### Work request
Take the lines below from the one with "Source code" through the one with "2 | context" and retype them exactly. Include nothing else, and no pictures.

### Data listing
────────────────────────────────────────

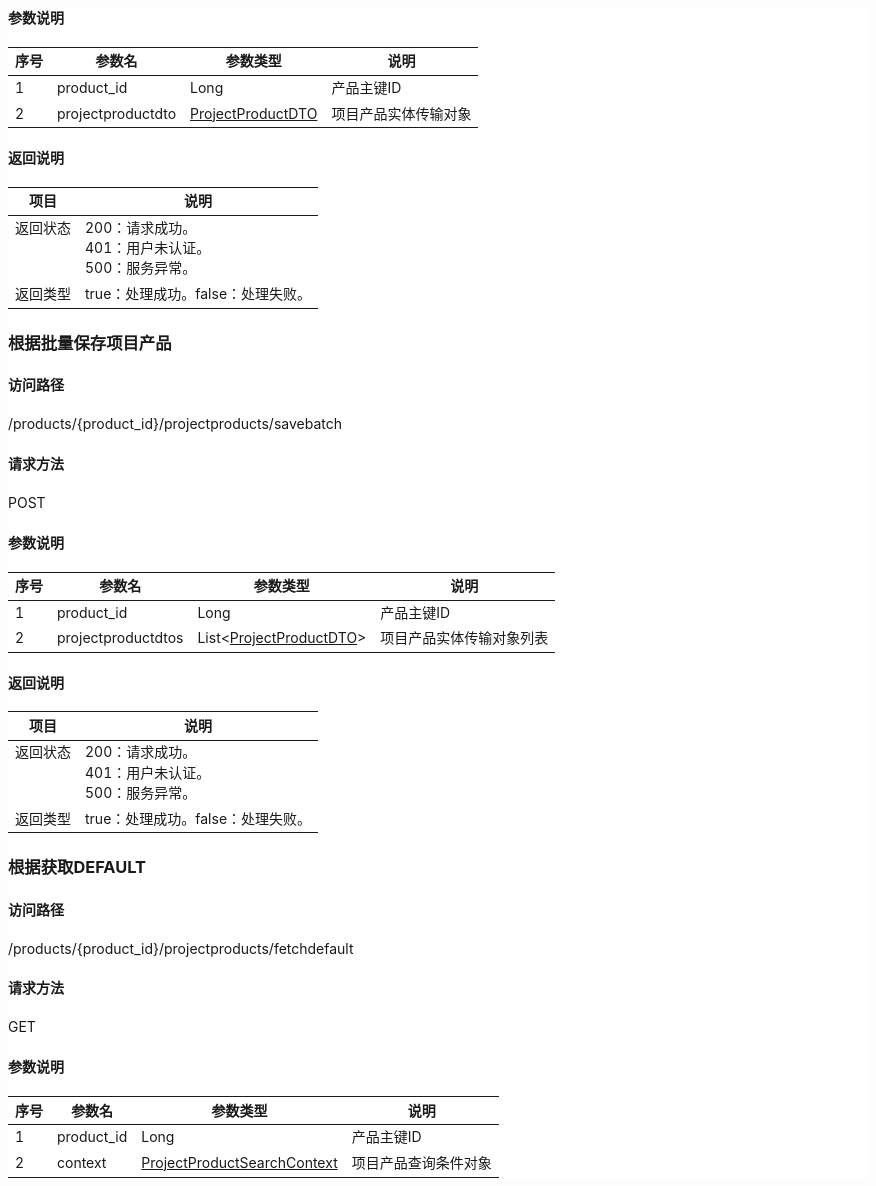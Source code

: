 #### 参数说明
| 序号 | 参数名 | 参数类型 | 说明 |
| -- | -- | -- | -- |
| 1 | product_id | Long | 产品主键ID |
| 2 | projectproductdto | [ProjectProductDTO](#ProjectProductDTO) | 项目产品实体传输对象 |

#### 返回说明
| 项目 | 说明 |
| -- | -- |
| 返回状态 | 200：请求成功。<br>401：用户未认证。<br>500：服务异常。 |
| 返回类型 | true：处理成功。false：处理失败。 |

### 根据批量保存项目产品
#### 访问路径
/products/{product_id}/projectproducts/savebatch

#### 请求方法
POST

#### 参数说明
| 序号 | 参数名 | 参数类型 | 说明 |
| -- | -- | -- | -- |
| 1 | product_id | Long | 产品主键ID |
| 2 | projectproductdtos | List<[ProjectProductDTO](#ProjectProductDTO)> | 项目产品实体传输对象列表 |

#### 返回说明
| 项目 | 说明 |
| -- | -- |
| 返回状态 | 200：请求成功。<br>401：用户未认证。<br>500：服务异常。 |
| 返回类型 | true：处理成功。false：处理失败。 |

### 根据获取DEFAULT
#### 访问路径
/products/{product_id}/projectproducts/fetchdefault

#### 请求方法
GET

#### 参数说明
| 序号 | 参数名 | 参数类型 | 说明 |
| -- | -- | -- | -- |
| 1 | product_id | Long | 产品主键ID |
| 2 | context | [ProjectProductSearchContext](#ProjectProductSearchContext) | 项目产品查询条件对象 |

────────────────────────────────────────

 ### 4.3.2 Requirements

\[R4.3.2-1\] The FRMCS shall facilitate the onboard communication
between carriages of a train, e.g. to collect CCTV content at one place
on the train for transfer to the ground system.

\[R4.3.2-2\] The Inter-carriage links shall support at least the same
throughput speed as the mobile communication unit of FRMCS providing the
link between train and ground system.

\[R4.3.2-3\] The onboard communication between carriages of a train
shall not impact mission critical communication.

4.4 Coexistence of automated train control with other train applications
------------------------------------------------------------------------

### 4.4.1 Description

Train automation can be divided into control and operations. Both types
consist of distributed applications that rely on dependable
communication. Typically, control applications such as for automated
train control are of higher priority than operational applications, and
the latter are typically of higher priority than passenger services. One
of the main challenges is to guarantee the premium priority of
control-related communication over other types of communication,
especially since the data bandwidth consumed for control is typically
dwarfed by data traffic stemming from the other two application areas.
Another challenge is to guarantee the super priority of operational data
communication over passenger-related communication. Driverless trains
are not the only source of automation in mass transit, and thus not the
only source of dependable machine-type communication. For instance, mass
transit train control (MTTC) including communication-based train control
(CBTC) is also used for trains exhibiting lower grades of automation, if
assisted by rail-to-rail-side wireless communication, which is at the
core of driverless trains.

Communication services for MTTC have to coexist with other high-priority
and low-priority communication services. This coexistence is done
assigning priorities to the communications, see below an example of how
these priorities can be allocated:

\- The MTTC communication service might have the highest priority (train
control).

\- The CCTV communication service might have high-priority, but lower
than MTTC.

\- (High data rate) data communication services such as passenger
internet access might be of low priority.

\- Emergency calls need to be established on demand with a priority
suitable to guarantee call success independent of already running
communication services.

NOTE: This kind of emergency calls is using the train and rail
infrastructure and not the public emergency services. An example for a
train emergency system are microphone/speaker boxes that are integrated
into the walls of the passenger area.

────────────────────────────────────────

### Written response
Source code

: #### 参数说明
| 序号 | 参数名 | 参数类型 | 说明 |
| -- | -- | -- | -- |
| 1 | product_id | Long | 产品主键ID |
| 2 | projectproductdto | [ProjectProductDTO](#ProjectProductDTO) | 项目产品实体传输对象 |

#### 返回说明
| 项目 | 说明 |
| -- | -- |
| 返回状态 | 200：请求成功。<br>401：用户未认证。<br>500：服务异常。 |
| 返回类型 | true：处理成功。false：处理失败。 |

### 根据批量保存项目产品
#### 访问路径
/products/{product_id}/projectproducts/savebatch

#### 请求方法
POST

#### 参数说明
| 序号 | 参数名 | 参数类型 | 说明 |
| -- | -- | -- | -- |
| 1 | product_id | Long | 产品主键ID |
| 2 | projectproductdtos | List<[ProjectProductDTO](#ProjectProductDTO)> | 项目产品实体传输对象列表 |

#### 返回说明
| 项目 | 说明 |
| -- | -- |
| 返回状态 | 200：请求成功。<br>401：用户未认证。<br>500：服务异常。 |
| 返回类型 | true：处理成功。false：处理失败。 |

### 根据获取DEFAULT
#### 访问路径
/products/{product_id}/projectproducts/fetchdefault

#### 请求方法
GET

#### 参数说明
| 序号 | 参数名 | 参数类型 | 说明 |
| -- | -- | -- | -- |
| 1 | product_id | Long | 产品主键ID |
| 2 | context | [ProjectProductSearchContext](#ProjectProductSearchContext) | 项目产品查询条件对象 |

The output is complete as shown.